The final CLR data of sponge study, AD study and HD study contain 32 samples and 24 OTUs, 75 samples and 231 OTUs, 13 samples and 368 OTUs, respectively as described in Table 1.

Bibliography

Sacristán-Soriano, Oriol, Bernard Banaigs, Emilio O Casamayor, and Mikel A Becerro. 2011. “Exploring the Links Between Natural Products and Bacterial Assemblages in the Sponge Aplysina Aerophoba.” Applied and Environmental Microbiology 77 (3). Am Soc Microbiol: 862–70.

Chapleur, Olivier, Céline Madigou, Raphaël Civade, Yohan Rodolphe, Laurent Mazéas, and Théodore Bouchez. 2016. “Increasing Concentrations of Phenol Progressively Affect Anaerobic Digestion of Cellulose and Associated Microbial Communities.” Biodegradation 27 (1).
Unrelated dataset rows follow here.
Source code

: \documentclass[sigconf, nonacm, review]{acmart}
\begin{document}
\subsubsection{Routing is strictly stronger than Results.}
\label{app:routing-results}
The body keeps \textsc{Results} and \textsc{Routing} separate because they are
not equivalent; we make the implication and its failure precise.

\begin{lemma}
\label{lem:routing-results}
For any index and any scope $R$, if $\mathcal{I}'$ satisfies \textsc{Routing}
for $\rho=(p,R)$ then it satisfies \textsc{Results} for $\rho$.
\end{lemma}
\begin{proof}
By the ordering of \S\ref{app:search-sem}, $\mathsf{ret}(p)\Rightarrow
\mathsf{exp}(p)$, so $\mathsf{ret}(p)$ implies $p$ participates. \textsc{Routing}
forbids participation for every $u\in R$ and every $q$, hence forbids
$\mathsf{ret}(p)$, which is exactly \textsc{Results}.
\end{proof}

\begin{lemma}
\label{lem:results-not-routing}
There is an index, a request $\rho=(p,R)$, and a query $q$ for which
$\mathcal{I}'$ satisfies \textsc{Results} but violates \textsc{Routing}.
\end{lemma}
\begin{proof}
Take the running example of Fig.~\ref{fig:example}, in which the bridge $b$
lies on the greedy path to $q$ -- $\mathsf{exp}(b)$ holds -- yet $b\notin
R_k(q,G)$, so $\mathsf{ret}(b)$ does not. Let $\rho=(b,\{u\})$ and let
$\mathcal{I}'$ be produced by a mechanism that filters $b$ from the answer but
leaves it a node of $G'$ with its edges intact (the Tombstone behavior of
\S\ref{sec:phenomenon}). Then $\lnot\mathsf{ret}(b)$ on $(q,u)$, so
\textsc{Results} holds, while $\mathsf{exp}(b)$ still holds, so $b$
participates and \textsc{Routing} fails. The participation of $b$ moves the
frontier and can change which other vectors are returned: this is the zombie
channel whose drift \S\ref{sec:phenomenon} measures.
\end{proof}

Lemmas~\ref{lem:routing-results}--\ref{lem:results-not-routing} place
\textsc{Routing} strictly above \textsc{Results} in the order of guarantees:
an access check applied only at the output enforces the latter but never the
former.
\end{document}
Springer: 15–27.

Kong, Geraldine, Kim-Anh Lê Cao, Louise M Judd, ShanShan Li, Thibault Renoir, and Anthony J Hannan. 2018. “Microbiome Profiling Reveals Gut Dysbiosis in a Transgenic Mouse Model of Huntington’s Disease.” Neurobiology of Disease. Elsevier.

Arumugam, Manimozhiyan, Jeroen Raes, Eric Pelletier, Denis Le Paslier, Takuji Yamada, Daniel R Mende, Gabriel R Fernandes, et al. 2011. “Enterotypes of the Human Gut Microbiome.” Nature 473 (7346). Nature Publishing Group: 174.

Aitchison, John. 1986. The Statistical Analysis of Compositional Data. Chapman; Hall London.